Una cattiva notizia ci ha svegliato questa mattina. Non la neve, come ci avevano annunciato, ma una sentenza di Cassazione destinata a portarci indietro di 35 anni, quando la maggior parte delle donne giovani, cui credevamo di aver consegnato un mondo migliore – dove poter uscire di notte, mettere una minigonna, vivere la propria sessualità liberamente come i loro coetanei – non era ancora nata. La Corte di Cassazione, con una sentenza, in cui pure si rivendicano sacrosanti principi costituzionali quali la “libertà personale” e perfino la “funzione della pena”, ha affermato che la violenza sessuale non è poi un reato tanto grave da comportare la detenzione in carcere, al massimo possono prevedersi i “domiciliari”.

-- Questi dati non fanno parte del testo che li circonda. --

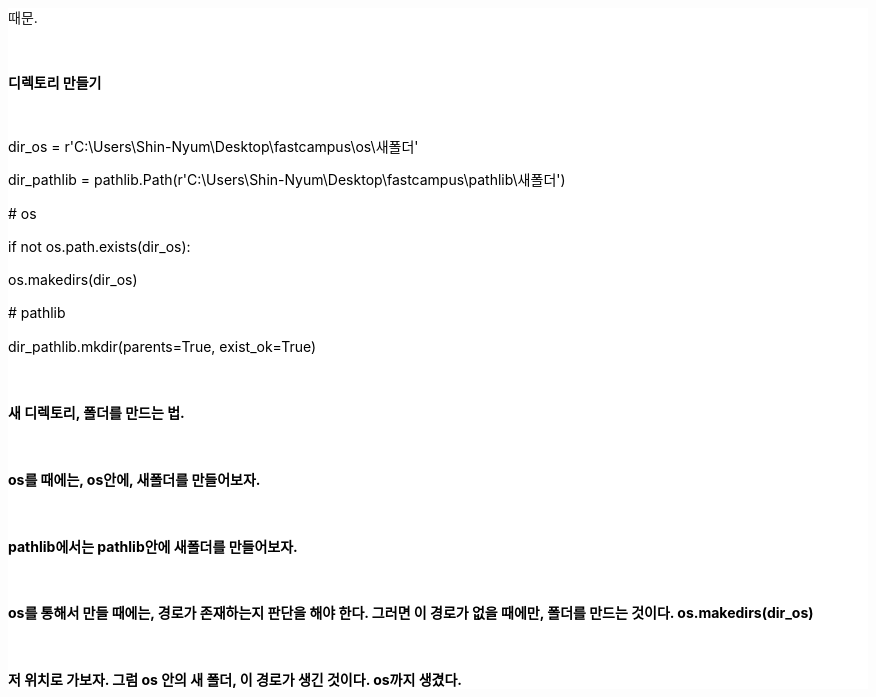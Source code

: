 때문.</span></p><p class="se-text-paragraph se-text-paragraph-align-" id="SE-a0921d2c-7f03-4787-944e-8b3583531a3a" style="line-height:1.38;"><span class="se-fs- se-ff-system se-weight-unset se-style-unset" id="SE-523730ae-f652-4472-9b8e-5b78cd2fc5b6" style="color:#000000;">​</span></p><p class="se-text-paragraph se-text-paragraph-align-" id="SE-740bc989-f7e6-4103-b720-2a742edd1bfd" style="line-height:1.0;"><span class="se-fs-fs13 se-ff-system se-style-unset" id="SE-6ca15595-d576-438b-9aa5-9044ce2f17fa" style="color:#000000;background-color:#ffffff;"><b>디렉토리 만들기</b></span></p><p class="se-text-paragraph se-text-paragraph-align-" id="SE-71d59330-0dd7-4285-9881-4a34a65c8ae7" style="line-height:1.38;"><span class="se-fs-fs15 se-ff-system se-style-unset" id="SE-01bc28ff-5360-4f7d-8f1c-84c9bb21d9c9" style="color:#000000;"><b>​</b></span></p><p class="se-text-paragraph se-text-paragraph-align-" id="SE-b4ea7a9d-84e5-4229-8b5a-b4abfc453fcc" style="line-height:1.38;"><span class="se-fs- se-ff-system se-weight-unset se-style-unset" id="SE-378dbfa7-939f-436f-822e-e3d319d6ac77" style="color:#000000;">dir_os = r'C:\Users\Shin-Nyum\Desktop\fastcampus\os\새폴더'</span></p><p class="se-text-paragraph se-text-paragraph-align-" id="SE-ca533fe0-0d64-4119-9e8e-201b223ece80" style="line-height:1.38;"><span class="se-fs- se-ff-system se-weight-unset se-style-unset" id="SE-3202707f-869c-4700-8654-d94e24f0b5d9" style="color:#000000;">dir_pathlib = pathlib.Path(r'C:\Users\Shin-Nyum\Desktop\fastcampus\pathlib\새폴더')</span></p><p class="se-text-paragraph se-text-paragraph-align-" id="SE-3780bcf6-bd40-4ba9-bd85-c1d137f74772" style="line-height:1.38;"><span class="se-fs- se-ff-system se-weight-unset se-style-unset" id="SE-44b140c1-9650-41e8-bba2-96363d7f4e34" style="color:#000000;"># os</span></p><p class="se-text-paragraph se-text-paragraph-align-" id="SE-bc205813-6e95-4a60-a29a-cb7f14e96aa5" style="line-height:1.38;"><span class="se-fs- se-ff-system se-weight-unset se-style-unset" id="SE-135c147e-8125-48e7-b7bc-2da8c3095b76" style="color:#000000;">if not os.path.exists(dir_os):</span></p><p class="se-text-paragraph se-text-paragraph-align-" id="SE-bb68b22a-0188-4627-9fd9-124c1194f32e" style="line-height:1.38;"><span class="se-fs- se-ff-system se-weight-unset se-style-unset" id="SE-95ccaf23-d479-4f40-8872-62d8581b52fa" style="color:#000000;">    os.makedirs(dir_os)</span></p><p class="se-text-paragraph se-text-paragraph-align-" id="SE-88992f98-7e94-4293-9be6-8e53388e5228" style="line-height:1.38;"><span class="se-fs- se-ff-system se-weight-unset se-style-unset" id="SE-8c12135f-93bf-4f6f-94ec-8226e0d588e4" style="color:#000000;"># pathlib</span></p><p class="se-text-paragraph se-text-paragraph-align-" id="SE-9eab6d57-22bf-4101-b651-3cdf22c6aff2" style="line-height:1.38;"><span class="se-fs- se-ff-system se-weight-unset se-style-unset" id="SE-482c2305-b3d6-47f5-8548-efa138310dde" style="color:#000000;">dir_pathlib.mkdir(parents=True, exist_ok=True)</span></p><p class="se-text-paragraph se-text-paragraph-align-" id="SE-850ae3d5-ab17-4543-8107-62544b1f97cc" style="line-height:1.38;"><span class="se-fs- se-ff-system se-weight-unset se-style-unset" id="SE-6036f7e3-bd8e-45f2-8529-68f9f689b2a4" style="color:#000000;">​</span></p><p class="se-text-paragraph se-text-paragraph-align-" id="SE-4cf96186-6503-4c2d-aaeb-62e92112fc25" style="line-height:1.38;"><span class="se-fs-fs15 se-ff-system se-style-unset" id="SE-0b78fa6d-459d-4fd8-a64a-d29697cd0d99" style="color:#000000;"><b>새 디렉토리, 폴더를 만드는 법.</b></span></p><p class="se-text-paragraph se-text-paragraph-align-" id="SE-aea9cbd6-f3e5-47a3-9cff-ac9672ad7be4" style="line-height:1.38;"><span class="se-fs- se-ff-system se-weight-unset se-style-unset" id="SE-98006def-2ae7-4a90-9a84-39ffdf39e1cc" style="color:#000000;">​</span></p><p class="se-text-paragraph se-text-paragraph-align-" id="SE-1462769e-070e-4e31-b647-f02c67d8e973" style="line-height:1.38;"><span class="se-fs-fs15 se-ff-system se-style-unset" id="SE-1b6e9bc7-17d7-4583-832e-67a9a4dab462" style="color:#000000;"><b>os를 때에는, os안에, 새폴더를 만들어보자.</b></span></p><p class="se-text-paragraph se-text-paragraph-align-" id="SE-422c9daa-bc07-4de2-b2ee-56c2b2e1391f" style="line-height:1.38;"><span class="se-fs- se-ff-system se-weight-unset se-style-unset" id="SE-c195dbf5-155a-4f4c-9681-d8a1b92063b3" style="color:#000000;">​</span></p><p class="se-text-paragraph se-text-paragraph-align-" id="SE-2c2519f1-e3ac-4f74-bdd5-cfb368d2c0c5" style="line-height:1.38;"><span class="se-fs-fs15 se-ff-system se-style-unset" id="SE-d9c3aeb6-6995-4189-a50c-55f2e104897b" style="color:#000000;"><b>pathlib에서는 pathlib안에 새폴더를 만들어보자.</b></span></p><p class="se-text-paragraph se-text-paragraph-align-" id="SE-8255a3b4-1456-4b9c-b750-0bbe42742277" style="line-height:1.38;"><span class="se-fs- se-ff-system se-weight-unset se-style-unset" id="SE-d1fd356a-52ac-44db-b556-90ff46ac2668" style="color:#000000;">​</span></p><p class="se-text-paragraph se-text-paragraph-align-" id="SE-e8c5880b-9533-4083-817e-4479f75847ad" style="line-height:1.38;"><span class="se-fs-fs15 se-ff-system se-style-unset" id="SE-0e1a0f4c-830e-469c-99a7-31fa9655cd79" style="color:#000000;"><b>os를 통해서 만들 때에는, 경로가 존재하는지 판단을 해야 한다. 그러면 이 경로가 없을 때에만, 폴더를 만드는 것이다. os.makedirs(dir_os)</b></span></p><p class="se-text-paragraph se-text-paragraph-align-" id="SE-5a37980a-7e8e-4731-a5e9-c5102854c9ee" style="line-height:1.38;"><span class="se-fs- se-ff-system se-weight-unset se-style-unset" id="SE-39e4bc9c-58ed-4af2-9d80-7a8e2b308cc2" style="color:#000000;">​</span></p><p class="se-text-paragraph se-text-paragraph-align-" id="SE-0f1f95fb-9bdd-49af-a12c-b6caa99ce42c" style="line-height:1.38;"><span class="se-fs-fs15 se-ff-system se-style-unset" id="SE-34a0d6f0-e0c3-4dc2-806b-f1ecce067743" style="color:#000000;"><b>저 위치로 가보자. 그럼 os 안의 새 폴더, 이 경로가 생긴 것이다. os까지 생겼다.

Non parliamo delle tante violenze che le donne subiscono in famiglia, da parte dell’ex marito o innamorato respinto, ma del più spregevole dei reati: lo stupro di gruppo. Quando a commetterlo è il “branco”: due, tre o più uomini che concepiscono il sesso come atto predatorio e rivendicano il diritto di appropriarsene come e quando vogliono, anche per riaffermare la proprio superiorità di specie. Quasi fosse un self service. Il supremo giudice, con parrucca ed ermellino, sembra dimenticare che queste atroci violenze mutilano la donna nel corpo e nella psiche, quando non sfociano, come spesso accade, in omicidio.
Non è soltanto una sentenza sbagliata “sotto il profilo tecnico”, come rivendica l’avvocata Giulia Bongiorno, è una sentenza aberrante che cancella con un colpo di spugna decenni di battaglie che le donne hanno combattuto per rivendicare il proprio diritto a essere considerate “persone”. Pochi ricordano che prima che l’avvocato Tina Lagostena, allieva di Giuliano Vassalli, scendesse nell’arena sanguinaria dei processi per stupro, la violenza sessuale non era neppure considerato un reato “contro la persona”. Ma un reato contro la morale, perciò aveva un certo valore se la donna era ancora vergine (avendo provocato un danno irreparabile nei confronti del futuro marito e lo “ius primae noctis”) ma valeva ben poco se invece non lo era. Certe cose non accadono a donne “perbene”, ma a “quelle” che se la vanno a cercare era la filosofia di base.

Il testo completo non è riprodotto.